How to Read Donald Duck
- Authors: Ariel Dorfman Armand Mattelart
- Original title: Para leer al Pato Donald
- Translator: David Kunzle
- Language: Spanish
- Publication date: 1971
- Publication place: Chile
- Published in English: 1975
- Media type: Print

= How to Read Donald Duck =

1971 book by Ariel Dorfman and Armand Mattelart

How to Read Donald Duck (Para leer al Pato Donald) is a 1971 book-length essay by Ariel Dorfman and Armand Mattelart that critiques Disney comics from a Marxist point of view as capitalist propaganda for American corporate and cultural imperialism. It was first published in Chile in 1971, became a bestseller throughout Latin America and is still considered a seminal work in cultural studies. It was reissued in August 2018 to a general audience in the United States, with a new introduction by Dorfman, by OR Books.

== Summary ==
The book's thesis is that Disney comics are not only a reflection of the prevailing ideology at the time (capitalism), but that the comics' authors are also aware of this, and are active agents in spreading the ideology.
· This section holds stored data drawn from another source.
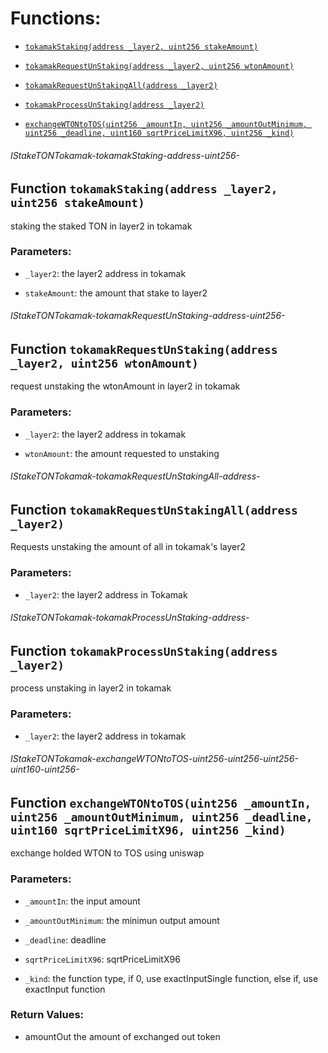 # Functions:

- [`tokamakStaking(address _layer2, uint256 stakeAmount)`](#IStakeTONTokamak-tokamakStaking-address-uint256-)

- [`tokamakRequestUnStaking(address _layer2, uint256 wtonAmount)`](#IStakeTONTokamak-tokamakRequestUnStaking-address-uint256-)

- [`tokamakRequestUnStakingAll(address _layer2)`](#IStakeTONTokamak-tokamakRequestUnStakingAll-address-)

- [`tokamakProcessUnStaking(address _layer2)`](#IStakeTONTokamak-tokamakProcessUnStaking-address-)

- [`exchangeWTONtoTOS(uint256 _amountIn, uint256 _amountOutMinimum, uint256 _deadline, uint160 sqrtPriceLimitX96, uint256 _kind)`](#IStakeTONTokamak-exchangeWTONtoTOS-uint256-uint256-uint256-uint160-uint256-)

###### IStakeTONTokamak-tokamakStaking-address-uint256-

## Function `tokamakStaking(address _layer2, uint256 stakeAmount)`

 staking the staked TON in layer2 in tokamak

### Parameters:

- `_layer2`: the layer2 address in tokamak

- `stakeAmount`: the amount that stake to layer2

###### IStakeTONTokamak-tokamakRequestUnStaking-address-uint256-

## Function `tokamakRequestUnStaking(address _layer2, uint256 wtonAmount)`

 request unstaking the wtonAmount in layer2 in tokamak

### Parameters:

- `_layer2`: the layer2 address in tokamak

- `wtonAmount`: the amount requested to unstaking

###### IStakeTONTokamak-tokamakRequestUnStakingAll-address-

## Function `tokamakRequestUnStakingAll(address _layer2)`

Requests unstaking the amount of all  in tokamak's layer2

### Parameters:

- `_layer2`: the layer2 address in Tokamak

###### IStakeTONTokamak-tokamakProcessUnStaking-address-

## Function `tokamakProcessUnStaking(address _layer2)`

process unstaking in layer2 in tokamak

### Parameters:

- `_layer2`: the layer2 address in tokamak

###### IStakeTONTokamak-exchangeWTONtoTOS-uint256-uint256-uint256-uint160-uint256-

## Function `exchangeWTONtoTOS(uint256 _amountIn, uint256 _amountOutMinimum, uint256 _deadline, uint160 sqrtPriceLimitX96, uint256 _kind)`

exchange holded WTON to TOS using uniswap

### Parameters:

- `_amountIn`: the input amount

- `_amountOutMinimum`: the minimun output amount

- `_deadline`: deadline

- `sqrtPriceLimitX96`: sqrtPriceLimitX96

- `_kind`: the function type, if 0, use exactInputSingle function, else if, use exactInput function

### Return Values:

- amountOut the amount of exchanged out token

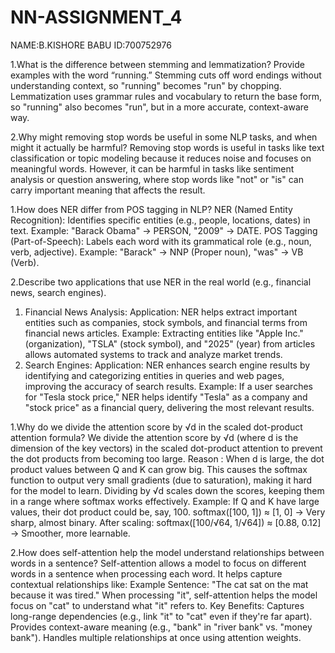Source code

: # NN-ASSIGNMENT_4
NAME:B.KISHORE BABU
ID:700752976

1.What is the difference between stemming and lemmatization? Provide examples with the word “running.”
Stemming cuts off word endings without understanding context, so "running" becomes "run" by chopping.
Lemmatization uses grammar rules and vocabulary to return the base form, so "running" also becomes "run", but in a more accurate, context-aware way.

2.Why might removing stop words be useful in some NLP tasks, and when might it actually be harmful?
Removing stop words is useful in tasks like text classification or topic modeling because it reduces noise and focuses on meaningful words.
However, it can be harmful in tasks like sentiment analysis or question answering, where stop words like "not" or "is" can carry important meaning that affects the result.

1.How does NER differ from POS tagging in NLP?
NER (Named Entity Recognition): Identifies specific entities (e.g., people, locations, dates) in text.
Example: "Barack Obama" → PERSON, "2009" → DATE.
POS Tagging (Part-of-Speech): Labels each word with its grammatical role (e.g., noun, verb, adjective).
Example: "Barack" → NNP (Proper noun), "was" → VB (Verb).

2.Describe two applications that use NER in the real world (e.g., financial news, search engines).
1. Financial News Analysis:
Application: NER helps extract important entities such as companies, stock symbols, and financial terms from financial news articles.
Example: Extracting entities like "Apple Inc." (organization), "TSLA" (stock symbol), and "2025" (year) from articles allows automated systems to track and analyze market trends.
2. Search Engines:
Application: NER enhances search engine results by identifying and categorizing entities in queries and web pages, improving the accuracy of search results.
Example: If a user searches for "Tesla stock price," NER helps identify "Tesla" as a company and "stock price" as a financial query, delivering the most relevant results.

1.Why do we divide the attention score by √d in the scaled dot-product attention formula?
We divide the attention score by √d (where d is the dimension of the key vectors) in the scaled dot-product attention to prevent the dot products from becoming too large.
Reason :
When d is large, the dot product values between Q and K can grow big.
This causes the softmax function to output very small gradients (due to saturation), making it hard for the model to learn.
Dividing by √d scales down the scores, keeping them in a range where softmax works effectively.
Example:
If Q and K have large values, their dot product could be, say, 100.
softmax([100, 1]) ≈ [1, 0] → Very sharp, almost binary.
After scaling:
softmax([100/√64, 1/√64]) ≈ [0.88, 0.12] → Smoother, more learnable.

2.How does self-attention help the model understand relationships between words in a sentence?
Self-attention allows a model to focus on different words in a sentence when processing each word. It helps capture contextual relationships like:
Example Sentence:
"The cat sat on the mat because it was tired."
When processing "it", self-attention helps the model focus on "cat" to understand what "it" refers to.
Key Benefits:
Captures long-range dependencies (e.g., link "it" to "cat" even if they're far apart).
Provides context-aware meaning (e.g., "bank" in "river bank" vs. "money bank").
Handles multiple relationships at once using attention weights.


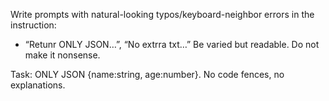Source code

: Write prompts with natural-looking typos/keyboard-neighbor errors in the instruction:
- “Retunr ONLY JSON…”, “No extrra txt…”
Be varied but readable. Do not make it nonsense.

Task: ONLY JSON {name:string, age:number}. No code fences, no explanations.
To that end, Disney comics use images of the everyday world:

Here lies Disney's inventive (product of his era), rejecting the crude and explicit scheme of adventure strips, that came up at the same time. The ideological background is without any doubt the same: but Disney, not showing any open repressive force, is much more dangerous. The division between Bruce Wayne and Batman is the projection of fantasy outside the ordinary world to save it. Disney colonizes the everyday world, at hand of ordinary man and his common problems, with the analgesic of a child's imagination.
— Ariel Dorfman and Armand Mattelart, How to Read Donald Duck, p. 148

This closeness to everyday life is so only in appearance, because the world shown in the comics, according to the thesis, is based on ideological concepts, resulting in a set of natural rules that lead to the acceptance of particular ideas about capital, the developed countries' relationship with the Third World, gender roles, etc.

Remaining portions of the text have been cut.